淑懿无奈道:“只怕太后担心孙延龄是假,想要将令尊的旧部收归皇家;才是真的。”

孔四贞两根手指揉捏着一片淡粉的荷瓣,直到荷瓣蹙缩地沁出凉凉地花汁;将她苍白的指尖染得微红;她摇头自语道:“我不能嫁给九弟,就算嫁给孙延龄这样的臣子,我还可以凭着公主的身份,令额附‘非召不得入’,可是九弟是天子,我抗拒不得,再说,我又怎能一生一世与博果尔以叔嫂相对?”

淑懿叹道:“这也是,那时我想出叫博果尔去京畿练兵的法子,本是想让他得皇上看重,可以承全你们,没想到令尊的旧部越是兵强马壮,反而越是引起了太后的注目,才这样急着把你许给皇上。”

孔四贞决绝道:“反正无论如何,这个妃子我是不肯当的,若是太后再逼我,横竖我剪了头发出家,也不能负了博果尔!”
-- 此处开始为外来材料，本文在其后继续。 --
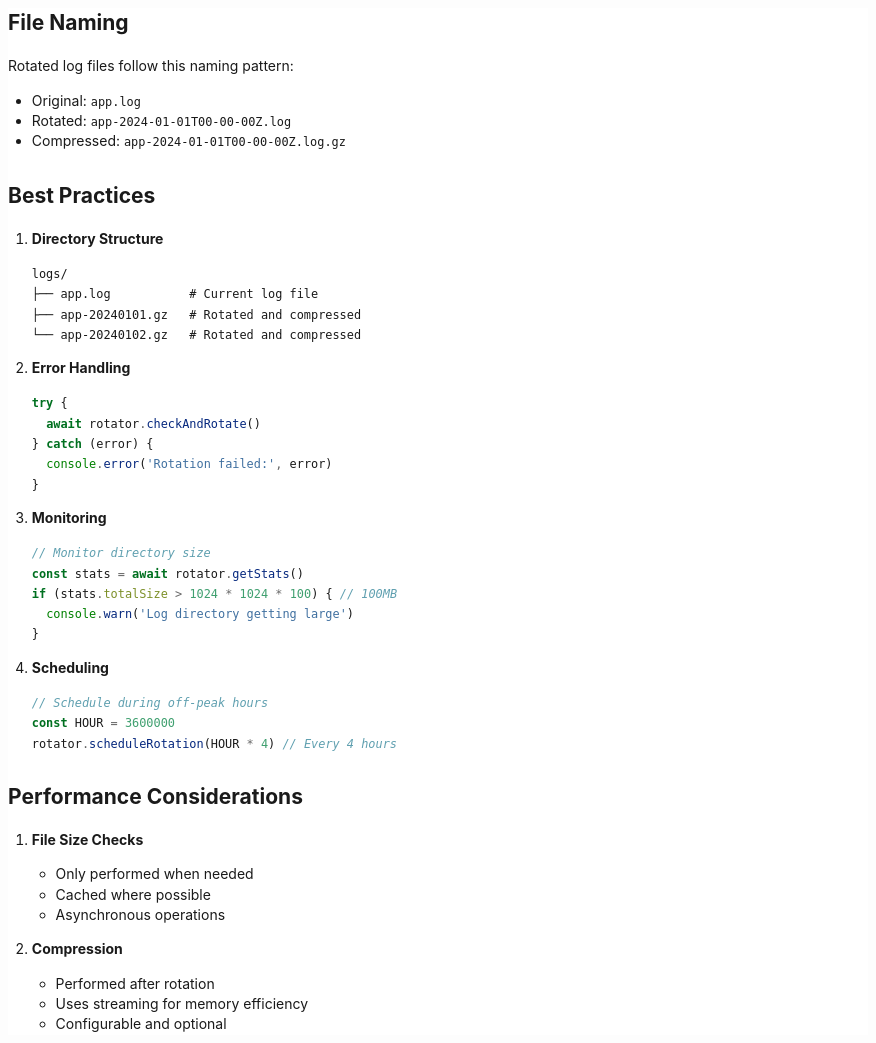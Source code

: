 ## File Naming

Rotated log files follow this naming pattern:
- Original: `app.log`
- Rotated: `app-2024-01-01T00-00-00Z.log`
- Compressed: `app-2024-01-01T00-00-00Z.log.gz`

## Best Practices

1. **Directory Structure**
   ```
   logs/
   ├── app.log           # Current log file
   ├── app-20240101.gz   # Rotated and compressed
   └── app-20240102.gz   # Rotated and compressed
   ```

2. **Error Handling**
   ```typescript
   try {
     await rotator.checkAndRotate()
   } catch (error) {
     console.error('Rotation failed:', error)
   }
   ```

3. **Monitoring**
   ```typescript
   // Monitor directory size
   const stats = await rotator.getStats()
   if (stats.totalSize > 1024 * 1024 * 100) { // 100MB
     console.warn('Log directory getting large')
   }
   ```

4. **Scheduling**
   ```typescript
   // Schedule during off-peak hours
   const HOUR = 3600000
   rotator.scheduleRotation(HOUR * 4) // Every 4 hours
   ```

## Performance Considerations

1. **File Size Checks**
   - Only performed when needed
   - Cached where possible
   - Asynchronous operations

2. **Compression**
   - Performed after rotation
   - Uses streaming for memory efficiency
   - Configurable and optional
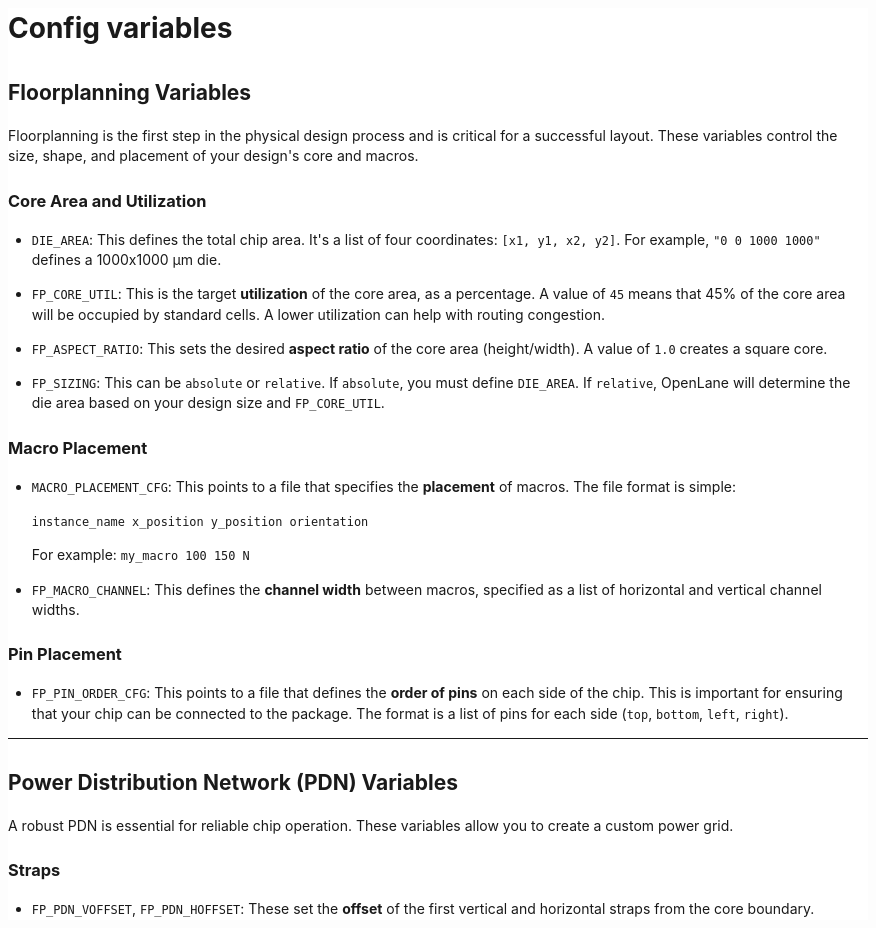 # Config variables
## **Floorplanning Variables**

Floorplanning is the first step in the physical design process and is critical for a successful layout. These variables control the size, shape, and placement of your design's core and macros.

### **Core Area and Utilization**

- `DIE_AREA`: This defines the total chip area. It's a list of four coordinates: `[x1, y1, x2, y2]`. For example, `"0 0 1000 1000"` defines a 1000x1000 µm die.
    
- `FP_CORE_UTIL`: This is the target **utilization** of the core area, as a percentage. A value of `45` means that 45% of the core area will be occupied by standard cells. A lower utilization can help with routing congestion.
    
- `FP_ASPECT_RATIO`: This sets the desired **aspect ratio** of the core area (height/width). A value of `1.0` creates a square core.
    
- `FP_SIZING`: This can be `absolute` or `relative`. If `absolute`, you must define `DIE_AREA`. If `relative`, OpenLane will determine the die area based on your design size and `FP_CORE_UTIL`.
    

### **Macro Placement**

- `MACRO_PLACEMENT_CFG`: This points to a file that specifies the **placement** of macros. The file format is simple:
    
    ```
    instance_name x_position y_position orientation
    ```
    
    For example: `my_macro 100 150 N`
    
- `FP_MACRO_CHANNEL`: This defines the **channel width** between macros, specified as a list of horizontal and vertical channel widths.
    

### **Pin Placement**

- `FP_PIN_ORDER_CFG`: This points to a file that defines the **order of pins** on each side of the chip. This is important for ensuring that your chip can be connected to the package. The format is a list of pins for each side (`top`, `bottom`, `left`, `right`).
    

---

## **Power Distribution Network (PDN) Variables**

A robust PDN is essential for reliable chip operation. These variables allow you to create a custom power grid.

### **Straps**

- `FP_PDN_VOFFSET`, `FP_PDN_HOFFSET`: These set the **offset** of the first vertical and horizontal straps from the core boundary.
    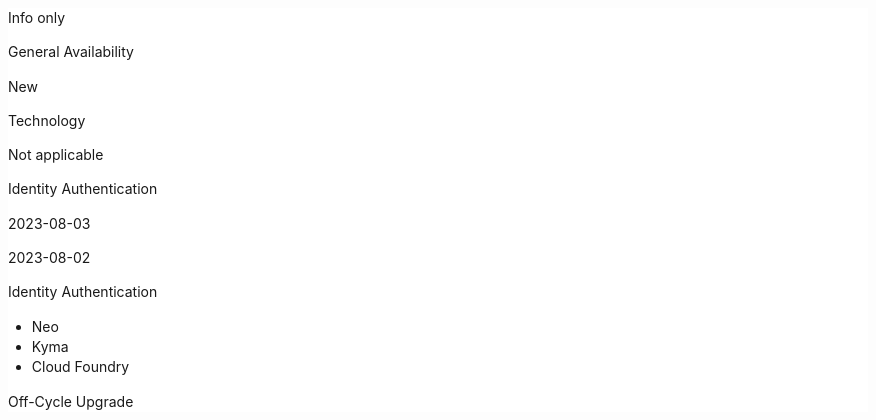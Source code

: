 </td>
<td valign="top">

Info only

</td>
<td valign="top">

General Availability

</td>
<td valign="top">

New

</td>
<td valign="top">

Technology

</td>
<td valign="top">

Not applicable

</td>
<td valign="top">

Identity Authentication

</td>
<td valign="top">

2023-08-03

</td>
<td valign="top">

2023-08-02

</td>
</tr>
<tr>
<td valign="top">

Identity Authentication 

</td>
<td valign="top">

-   Neo
-   Kyma
-   Cloud Foundry



</td>
<td valign="top">

Off-Cycle Upgrade

</td>
<td valign="top">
淑懿看着孔四贞俏生生的脸庞,被两颊的潮红一衬,更显得面若桃花,惹人怜爱,正在想如何安慰于她,忽然门外传来一个低沉的声音:“四贞格格不必担心会负了博果尔,朕很快就会给她选一位门当户对的格格作嫡福晋——叫他先负了你!”

孔四贞不必往门外看,只听到这一声,正抚在花瓶上的暗纹的一只手,就不听使唤地一哆嗦,那只广口瓶里盛满了才从荷塘里舀了来的净水,猛地倒在了黄杨刻花小几上,几上的茶杯茶碗和绣了一半的素缎,几张没写过字的宣纸,尽皆洇得透湿。